The National Security Agency (NSA) has listed five known vulnerabilities that Russia’s SVR is currently targeting. Although there are patches for all of the vulnerabilities, there are plenty of targets for SVR operatives to exploit. Although the warning has come from the NSA, the affected products are sold globally, making their exploitation more than just a US issue.
In its advisory, the NSA wrote: “Mitigation against these vulnerabilities is critically important as US and allied networks are constantly scanned, targeted, and exploited by Russian state-sponsored cyber actors.” It continued: “NSA, CISA, and FBI strongly encourage all cybersecurity stakeholders to check their networks for indicators of compromise related to all five vulnerabilities and the techniques detailed in the advisory and to urgently implement associated mitigations.”

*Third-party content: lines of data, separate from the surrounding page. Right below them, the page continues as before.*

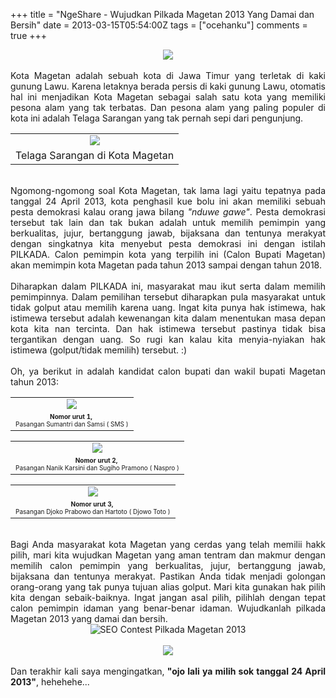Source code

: +++
title = "NgeShare - Wujudkan Pilkada Magetan 2013 Yang Damai dan Bersih"
date = 2013-03-15T05:54:00Z
tags = ["ocehanku"]
comments = true
+++

<center><img border="0" data-original-height="600" data-original-width="1200" src="https://3.bp.blogspot.com/-0fAIWwz8eNI/XDVWXenK20I/AAAAAAAAS1w/2-UTdB43kI8Xse-SW5WMK-pQ-OIkR50PwCLcBGAs/s1600/pemilu.png" /></center><br />
<div style="text-align: justify;">Kota Magetan adalah sebuah kota di Jawa Timur yang terletak di kaki gunung Lawu. Karena letaknya berada persis di kaki gunung Lawu, otomatis hal ini menjadikan Kota Magetan sebagai salah satu kota yang memiliki pesona alam yang tak terbatas. Dan pesona alam yang paling populer di kota ini adalah Telaga Sarangan yang tak pernah sepi dari pengunjung.<br />
<table cellpadding="0" cellspacing="0" class="tr-caption-container" style="margin-left: auto; margin-right: auto; text-align: left;"><tbody><tr><td style="text-align: center;"><a href="http://1.bp.blogspot.com/-Og6C4Y6cAxs/UUJSPKdrx8I/AAAAAAAABoU/8Tz7H2H12A0/s1600/telaga+sarangan.jpg" imageanchor="1" style="margin-left: auto; margin-right: auto;"><img border="0" src="https://1.bp.blogspot.com/-Og6C4Y6cAxs/UUJSPKdrx8I/AAAAAAAABoU/8Tz7H2H12A0/s1600/telaga+sarangan.jpg" /></a></td></tr><tr><td class="tr-caption" style="text-align: center;">Telaga Sarangan di Kota Magetan</td></tr></tbody></table><br />
Ngomong-ngomong soal Kota Magetan, tak lama lagi yaitu tepatnya pada tanggal 24 April 2013, kota penghasil kue bolu ini akan memiliki sebuah pesta demokrasi kalau orang jawa bilang <i>"nduwe gawe"</i>. Pesta demokrasi tersebut tak lain dan tak bukan adalah untuk memilih pemimpin yang berkualitas, jujur, bertanggung jawab, bijaksana dan tentunya merakyat dengan singkatnya kita menyebut pesta demokrasi ini dengan istilah PILKADA. Calon pemimpin kota yang terpilih ini (Calon Bupati Magetan) akan memimpin kota Magetan pada tahun 2013 sampai dengan tahun 2018.<br /><br />
Diharapkan dalam PILKADA ini, masyarakat mau ikut serta dalam memilih pemimpinnya. Dalam pemilihan tersebut diharapkan pula masyarakat untuk tidak golput atau memilih karena uang. Ingat kita punya hak istimewa, hak istimewa tersebut adalah kewenangan kita dalam menentukan masa depan kota kita nan tercinta. Dan hak istimewa tersebut pastinya tidak bisa tergantikan dengan uang. So rugi kan kalau kita menyia-nyiakan hak istimewa (golput/tidak memilih) tersebut. :)<br /><br />
Oh, ya berikut in adalah kandidat calon bupati dan wakil bupati Magetan tahun 2013:<br />
<table cellpadding="0" cellspacing="0" class="tr-caption-container" style="margin-left: auto; margin-right: auto; text-align: left;"><tbody><tr><td style="text-align: center;"><a href="http://2.bp.blogspot.com/-Ka-P4t22gIk/UUJQb4h_kZI/AAAAAAAABn8/OB9jlxHQlaM/s1600/pilkada-magetan2013-nourut-1.jpg" imageanchor="1" style="margin-left: auto; margin-right: auto;"><img border="0" src="https://2.bp.blogspot.com/-Ka-P4t22gIk/UUJQb4h_kZI/AAAAAAAABn8/OB9jlxHQlaM/s1600/pilkada-magetan2013-nourut-1.jpg" /></a></td></tr><tr><td class="tr-caption" style="text-align: center;"><span style="font-size: x-small; text-align: start;"><b>Nomor urut 1,&nbsp;</b></span><br /><span style="font-size: x-small; text-align: start;">Pasangan Sumantri dan Samsi ( SMS )</span></td></tr></tbody></table><table cellpadding="0" cellspacing="0" class="tr-caption-container" style="margin-left: auto; margin-right: auto; text-align: center;"><tbody><tr><td style="text-align: center;"><a href="http://3.bp.blogspot.com/-E74GUxCAMS8/UUJQjKRZYvI/AAAAAAAABoE/9Y8FkmLLvr4/s1600/pilkada-magetan2013-nourut-2.jpg" imageanchor="1" style="margin-left: auto; margin-right: auto;"><img border="0" src="https://3.bp.blogspot.com/-E74GUxCAMS8/UUJQjKRZYvI/AAAAAAAABoE/9Y8FkmLLvr4/s1600/pilkada-magetan2013-nourut-2.jpg" /></a></td></tr><tr><td class="tr-caption" style="text-align: center;"><span style="font-size: x-small; text-align: start;"><b>Nomor urut 2,&nbsp;</b></span><br /><span style="font-size: x-small; text-align: start;">Pasangan Nanik Karsini dan Sugiho Pramono ( Naspro )</span></td></tr></tbody></table><table cellpadding="0" cellspacing="0" class="tr-caption-container" style="margin-left: auto; margin-right: auto; text-align: center;"><tbody><tr><td style="text-align: center;"><a href="http://2.bp.blogspot.com/-7tnm4AsseAU/UUJQpx8w80I/AAAAAAAABoM/kvz1SkyoOQs/s1600/pilkada-magetan2013-nourut-3.jpg" imageanchor="1" style="margin-left: auto; margin-right: auto;"><img border="0" src="https://2.bp.blogspot.com/-7tnm4AsseAU/UUJQpx8w80I/AAAAAAAABoM/kvz1SkyoOQs/s1600/pilkada-magetan2013-nourut-3.jpg" /></a></td></tr><tr><td class="tr-caption" style="text-align: center;"><span style="font-size: x-small; text-align: start;"><b>Nomor urut 3,&nbsp;</b></span><br /><span style="font-size: x-small; text-align: start;">Pasangan Djoko Prabowo dan Hartoto ( Djowo Toto )</span></td></tr></tbody></table><br />
Bagi Anda masyarakat kota Magetan yang cerdas yang telah memilii hakk pilih, mari kita wujudkan Magetan yang aman tentram dan makmur dengan memilih calon pemimpin yang berkualitas, jujur, bertanggung jawab, bijaksana dan tentunya merakyat. Pastikan Anda tidak menjadi golongan orang-orang yang tak punya tujuan alias golput. Mari kita gunakan hak pilih kita dengan sebaik-baiknya. Ingat jangan asal pilih, pilihlah dengan tepat calon pemimpin idaman yang benar-benar idaman.&nbsp;Wujudkanlah pilkada Magetan 2013 yang damai dan bersih.<br />
<center><img alt="SEO Contest Pilkada Magetan 2013" mce_src="http://4.bp.blogspot.com/-I_5d03980EQ/UT38iipFsGI/AAAAAAAACGs/HETRZ31GbDI/s1600/LOGO+KONTES+150.png" src="https://4.bp.blogspot.com/-I_5d03980EQ/UT38iipFsGI/AAAAAAAACGs/HETRZ31GbDI/s1600/LOGO+KONTES+150.png" /></center><br />
<center><img border="0" src="https://3.bp.blogspot.com/-K7qO91hplCg/UUJU9mX8g9I/AAAAAAAABoc/fVNzg4yLIHU/s1600/jempol2.gif" /></center><br />
Dan terakhir kali saya mengingatkan,<b> "ojo lali ya milih sok tanggal 24 April 2013"</b>, hehehehe... </div>
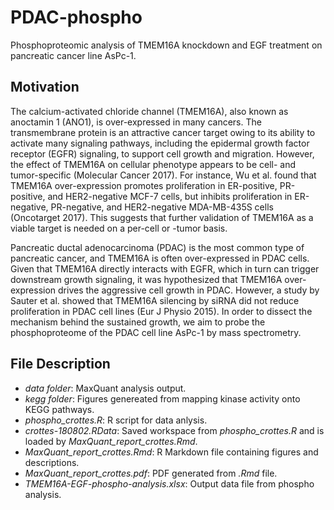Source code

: # PDAC-phospho
Phosphoproteomic analysis of TMEM16A knockdown and EGF treatment on pancreatic cancer line AsPc-1.

## Motivation
The calcium-activated chloride channel (TMEM16A), also known as anoctamin 1 (ANO1), is over-expressed in many cancers. The transmembrane protein is an attractive cancer target owing to its ability to activate many signaling pathways, including the epidermal growth factor receptor (EGFR) signaling, to support cell growth and migration. However, the effect of TMEM16A on cellular phenotype appears to be cell- and tumor-specific (Molecular Cancer 2017). For instance, Wu et al. found that TMEM16A over-expression promotes proliferation in ER-positive, PR-positive, and HER2-negative MCF-7 cells, but inhibits proliferation in ER-negative, PR-negative, and HER2-negative MDA-MB-435S cells (Oncotarget 2017). This suggests that further validation of TMEM16A as a viable target is needed on a per-cell or -tumor basis.

Pancreatic ductal adenocarcinoma (PDAC) is the most common type of pancreatic cancer, and TMEM16A is often over-expressed in PDAC cells. Given that TMEM16A directly interacts with EGFR, which in turn can trigger downstream growth signaling, it was hypothesized that TMEM16A over-expression drives the aggressive cell growth in PDAC. However, a study by Sauter et al. showed that TMEM16A silencing by siRNA did not reduce proliferation in PDAC cell lines (Eur J Physio 2015). In order to dissect the mechanism behind the sustained growth, we aim to probe the phosphoproteome of the PDAC cell line AsPc-1 by mass spectrometry.

## File Description
+ *data folder*: MaxQuant analysis output.
+ *kegg folder*: Figures genereated from mapping kinase activity onto KEGG pathways.
+ *phospho_crottes.R*: R script for data anlysis.
+ *crottes-180802.RData*: Saved workspace from *phospho_crottes.R* and is loaded by *MaxQuant_report_crottes.Rmd*.
+ *MaxQuant_report_crottes.Rmd*: R Markdown file containing figures and descriptions.
+ *MaxQuant_report_crottes.pdf*: PDF generated from *.Rmd* file.
+ *TMEM16A-EGF-phospho-analysis.xlsx*: Output data file from phospho analysis.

What is the NSA warning about?
There are five items on the NSA warning list. They are:
- CVE-2018-13379 Fortinet FortiGate VPN
- CVE-2019-9670 Synacor Zimbra Collaboration Suite
- CVE-2019-11510 Pulse Secure Pulse Connect Secure VPN
- CVE-2019-19781 Citrix Application Delivery Controller and Gateway
- CVE-2020-4006 VMware Workspace ONE Access
Each of the vendors has already issued patches for the vulnerabilities. However, despite many of those patches being over a year old, there are many unpatched installations. These are all vulnerable to attack.
The NSA is concerned that the SVR will use these vulnerabilities to gain access to organisations networks. What is not clear is what actions it is seeing the SVR take when it does compromise an organisation? Is it installing web shells to gain a presence on the devices? Is it moving laterally across infected networks? What risk is there to the software supply chain involving the victims of these attacks?
Seven things the NSA is advising companies to do
The NSA has produced an infographic giving seven actions that companies can take to protect themselves. They are:
- Update systems and products as soon as possible after patches are released.
- Assume a breach will happen; review accounts and leverage the latest eviction guidance available.
- Disable external management capabilities and set up an out-of-band management network.
- Block obsolete or unused protocols at the network edge and disable them in client device configurations.
- Reduce exposure of the local network by separating internet-facing services
- Enable robust logging of internet-facing services and authentication functions. Continuously hunt for signs of compromise or credential misuse, particularly in cloud environments.
- Adopt a mindset that compromise happens: Prepare for incident response activities.
All of these are standard best practice. Organisations that are not already taking these steps need to review how they secure their enterprises and make changes accordingly.
According to Chris Hallenbeck, Regional CISO of Americas at Tanium: “Notably those 5 vulnerabilities were announced in 2018, 2019, and 2020. That means organizations are failing to address vulnerabilities that are upwards of three years old, which considerably increases the likelihood of a damaging breach occurring.”
Enterprise Times: What does this mean?
Once again, we are talking about vulnerabilities that have been around for years and are still unpatched. Unfortunately, many organisations have this sort of issue across their IT estate. In some cases, it is because the products are no longer in use but have not been uninstalled. In other cases, it is because their patch management processes are poor. Leaving vulnerabilities in place invites organisations like the SVR to create exploits and penetrate networks. That this is happening here is unsurprising.
Natalie Page, Threat Intelligence Analyst at Talion, said: “This combined alert from 3 major intelligence service’s has emerged following the United States attribution of the Russian Foreign Intelligence Service (SVR), also known as APT29, Cozy Bear, and The Dukes, to both the SolarWinds attack and espionage campaigns targeting COVID-19 research in the US and UK.
“We have already witnessed Iranian threat groups Pioneer Kitten & UNC757 weaponising two of the exploits last year. Patch management and following the mitigations recommendations set out in the alert from the NSA, FBI and CISA is paramount for organisations looking to protect and detect this threat.”
The big question now is, how dangerous are these attacks? As we don’t know how the SVR is leveraging these vulnerabilities, the scale of the risk is unknown. If the NSA, FBI or other US agency sees an increase in threats that pose a wider problem, what happens next? Is there a way to make companies patch their systems? Will we see the FBI seek another warrant to remove malicious code?
This last month has seen a new phase of action from US agencies when it comes to cybersecurity. What will they do next?